Records from a collection
====================

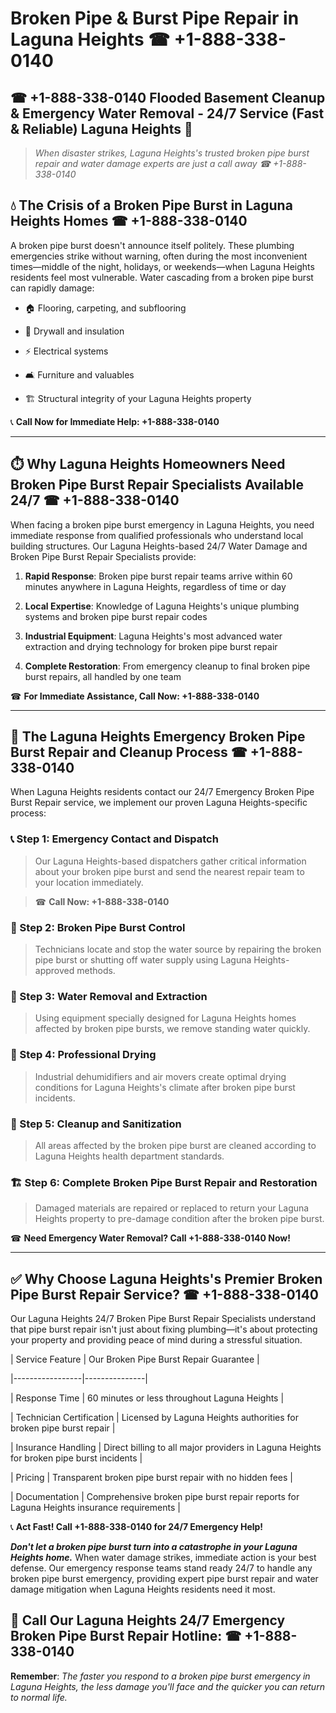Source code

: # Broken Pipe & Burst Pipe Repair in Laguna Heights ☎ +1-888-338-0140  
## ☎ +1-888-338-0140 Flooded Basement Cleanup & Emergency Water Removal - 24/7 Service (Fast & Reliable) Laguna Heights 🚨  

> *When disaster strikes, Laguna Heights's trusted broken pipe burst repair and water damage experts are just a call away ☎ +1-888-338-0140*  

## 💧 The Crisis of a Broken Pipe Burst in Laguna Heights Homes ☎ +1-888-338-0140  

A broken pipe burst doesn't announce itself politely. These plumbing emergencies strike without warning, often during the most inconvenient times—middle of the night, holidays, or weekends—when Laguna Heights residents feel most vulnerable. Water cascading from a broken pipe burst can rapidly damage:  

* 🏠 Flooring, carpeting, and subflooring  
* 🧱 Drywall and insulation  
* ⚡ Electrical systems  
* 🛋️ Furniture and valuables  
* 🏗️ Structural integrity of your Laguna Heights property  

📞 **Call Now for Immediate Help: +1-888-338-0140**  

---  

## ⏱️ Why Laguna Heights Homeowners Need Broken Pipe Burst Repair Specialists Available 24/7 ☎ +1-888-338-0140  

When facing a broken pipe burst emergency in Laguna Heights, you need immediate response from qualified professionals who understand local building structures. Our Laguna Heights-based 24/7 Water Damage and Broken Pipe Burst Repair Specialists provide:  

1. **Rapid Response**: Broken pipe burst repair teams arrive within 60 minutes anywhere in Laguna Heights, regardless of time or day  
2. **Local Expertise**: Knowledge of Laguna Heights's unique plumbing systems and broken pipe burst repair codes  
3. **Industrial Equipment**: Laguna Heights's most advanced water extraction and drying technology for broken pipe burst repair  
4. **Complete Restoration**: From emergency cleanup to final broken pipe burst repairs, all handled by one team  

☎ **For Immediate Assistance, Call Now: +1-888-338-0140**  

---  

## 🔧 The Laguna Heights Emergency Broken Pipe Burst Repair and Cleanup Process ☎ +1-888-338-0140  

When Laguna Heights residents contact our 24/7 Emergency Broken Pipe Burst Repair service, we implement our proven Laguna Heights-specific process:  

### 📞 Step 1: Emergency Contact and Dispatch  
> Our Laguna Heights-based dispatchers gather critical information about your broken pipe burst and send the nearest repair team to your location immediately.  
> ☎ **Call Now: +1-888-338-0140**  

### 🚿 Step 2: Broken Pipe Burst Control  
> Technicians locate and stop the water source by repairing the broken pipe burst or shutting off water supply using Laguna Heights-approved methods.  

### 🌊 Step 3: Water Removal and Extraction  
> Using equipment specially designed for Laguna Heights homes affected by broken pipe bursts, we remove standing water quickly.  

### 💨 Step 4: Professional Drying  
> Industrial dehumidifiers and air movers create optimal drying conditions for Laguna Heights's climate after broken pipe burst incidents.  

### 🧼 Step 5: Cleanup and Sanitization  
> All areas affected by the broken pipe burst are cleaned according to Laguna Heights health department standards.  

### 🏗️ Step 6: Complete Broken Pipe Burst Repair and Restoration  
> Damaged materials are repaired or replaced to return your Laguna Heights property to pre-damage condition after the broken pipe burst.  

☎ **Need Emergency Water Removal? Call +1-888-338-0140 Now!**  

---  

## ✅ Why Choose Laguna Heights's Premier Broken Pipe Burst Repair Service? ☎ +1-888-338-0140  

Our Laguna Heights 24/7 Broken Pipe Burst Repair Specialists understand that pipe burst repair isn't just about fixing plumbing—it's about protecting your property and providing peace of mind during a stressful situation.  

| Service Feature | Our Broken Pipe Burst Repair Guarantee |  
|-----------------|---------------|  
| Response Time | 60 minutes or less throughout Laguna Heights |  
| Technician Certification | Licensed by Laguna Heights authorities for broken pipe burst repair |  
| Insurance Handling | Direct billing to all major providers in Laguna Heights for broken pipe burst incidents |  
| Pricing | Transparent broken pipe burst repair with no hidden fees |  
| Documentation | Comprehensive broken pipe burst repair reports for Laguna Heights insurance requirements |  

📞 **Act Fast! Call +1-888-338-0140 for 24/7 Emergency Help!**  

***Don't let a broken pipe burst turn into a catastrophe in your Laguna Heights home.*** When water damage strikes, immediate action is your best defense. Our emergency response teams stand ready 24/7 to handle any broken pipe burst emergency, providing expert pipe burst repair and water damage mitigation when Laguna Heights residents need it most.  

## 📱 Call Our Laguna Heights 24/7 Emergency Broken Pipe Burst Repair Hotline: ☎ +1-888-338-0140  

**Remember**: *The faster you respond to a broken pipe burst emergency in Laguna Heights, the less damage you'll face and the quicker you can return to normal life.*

====================

**WORK ITEM**
Restate each entry word for word; omit the pictures.

**TASK SOLUTION**
Source code

: # Broken Pipe & Burst Pipe Repair in Laguna Heights ☎ +1-888-338-0140  
## ☎ +1-888-338-0140 Flooded Basement Cleanup & Emergency Water Removal - 24/7 Service (Fast & Reliable) Laguna Heights 🚨  

> *When disaster strikes, Laguna Heights's trusted broken pipe burst repair and water damage experts are just a call away ☎ +1-888-338-0140*  

## 💧 The Crisis of a Broken Pipe Burst in Laguna Heights Homes ☎ +1-888-338-0140  

A broken pipe burst doesn't announce itself politely. These plumbing emergencies strike without warning, often during the most inconvenient times—middle of the night, holidays, or weekends—when Laguna Heights residents feel most vulnerable. Water cascading from a broken pipe burst can rapidly damage:  

* 🏠 Flooring, carpeting, and subflooring  
* 🧱 Drywall and insulation  
* ⚡ Electrical systems  
* 🛋️ Furniture and valuables  
* 🏗️ Structural integrity of your Laguna Heights property  

📞 **Call Now for Immediate Help: +1-888-338-0140**  

---  

## ⏱️ Why Laguna Heights Homeowners Need Broken Pipe Burst Repair Specialists Available 24/7 ☎ +1-888-338-0140  

When facing a broken pipe burst emergency in Laguna Heights, you need immediate response from qualified professionals who understand local building structures. Our Laguna Heights-based 24/7 Water Damage and Broken Pipe Burst Repair Specialists provide:  

1. **Rapid Response**: Broken pipe burst repair teams arrive within 60 minutes anywhere in Laguna Heights, regardless of time or day  
2. **Local Expertise**: Knowledge of Laguna Heights's unique plumbing systems and broken pipe burst repair codes  
3. **Industrial Equipment**: Laguna Heights's most advanced water extraction and drying technology for broken pipe burst repair  
4. **Complete Restoration**: From emergency cleanup to final broken pipe burst repairs, all handled by one team  

☎ **For Immediate Assistance, Call Now: +1-888-338-0140**  

---  

## 🔧 The Laguna Heights Emergency Broken Pipe Burst Repair and Cleanup Process ☎ +1-888-338-0140  

When Laguna Heights residents contact our 24/7 Emergency Broken Pipe Burst Repair service, we implement our proven Laguna Heights-specific process:  

### 📞 Step 1: Emergency Contact and Dispatch  
> Our Laguna Heights-based dispatchers gather critical information about your broken pipe burst and send the nearest repair team to your location immediately.  
> ☎ **Call Now: +1-888-338-0140**  

### 🚿 Step 2: Broken Pipe Burst Control  
> Technicians locate and stop the water source by repairing the broken pipe burst or shutting off water supply using Laguna Heights-approved methods.  

### 🌊 Step 3: Water Removal and Extraction  
> Using equipment specially designed for Laguna Heights homes affected by broken pipe bursts, we remove standing water quickly.  

### 💨 Step 4: Professional Drying  
> Industrial dehumidifiers and air movers create optimal drying conditions for Laguna Heights's climate after broken pipe burst incidents.  

### 🧼 Step 5: Cleanup and Sanitization  
> All areas affected by the broken pipe burst are cleaned according to Laguna Heights health department standards.  

### 🏗️ Step 6: Complete Broken Pipe Burst Repair and Restoration  
> Damaged materials are repaired or replaced to return your Laguna Heights property to pre-damage condition after the broken pipe burst.  

☎ **Need Emergency Water Removal? Call +1-888-338-0140 Now!**  

---  

## ✅ Why Choose Laguna Heights's Premier Broken Pipe Burst Repair Service? ☎ +1-888-338-0140  

Our Laguna Heights 24/7 Broken Pipe Burst Repair Specialists understand that pipe burst repair isn't just about fixing plumbing—it's about protecting your property and providing peace of mind during a stressful situation.  

| Service Feature | Our Broken Pipe Burst Repair Guarantee |  
|-----------------|---------------|  
| Response Time | 60 minutes or less throughout Laguna Heights |  
| Technician Certification | Licensed by Laguna Heights authorities for broken pipe burst repair |  
| Insurance Handling | Direct billing to all major providers in Laguna Heights for broken pipe burst incidents |  
| Pricing | Transparent broken pipe burst repair with no hidden fees |  
| Documentation | Comprehensive broken pipe burst repair reports for Laguna Heights insurance requirements |  

📞 **Act Fast! Call +1-888-338-0140 for 24/7 Emergency Help!**  

***Don't let a broken pipe burst turn into a catastrophe in your Laguna Heights home.*** When water damage strikes, immediate action is your best defense. Our emergency response teams stand ready 24/7 to handle any broken pipe burst emergency, providing expert pipe burst repair and water damage mitigation when Laguna Heights residents need it most.  

## 📱 Call Our Laguna Heights 24/7 Emergency Broken Pipe Burst Repair Hotline: ☎ +1-888-338-0140  

**Remember**: *The faster you respond to a broken pipe burst emergency in Laguna Heights, the less damage you'll face and the quicker you can return to normal life.*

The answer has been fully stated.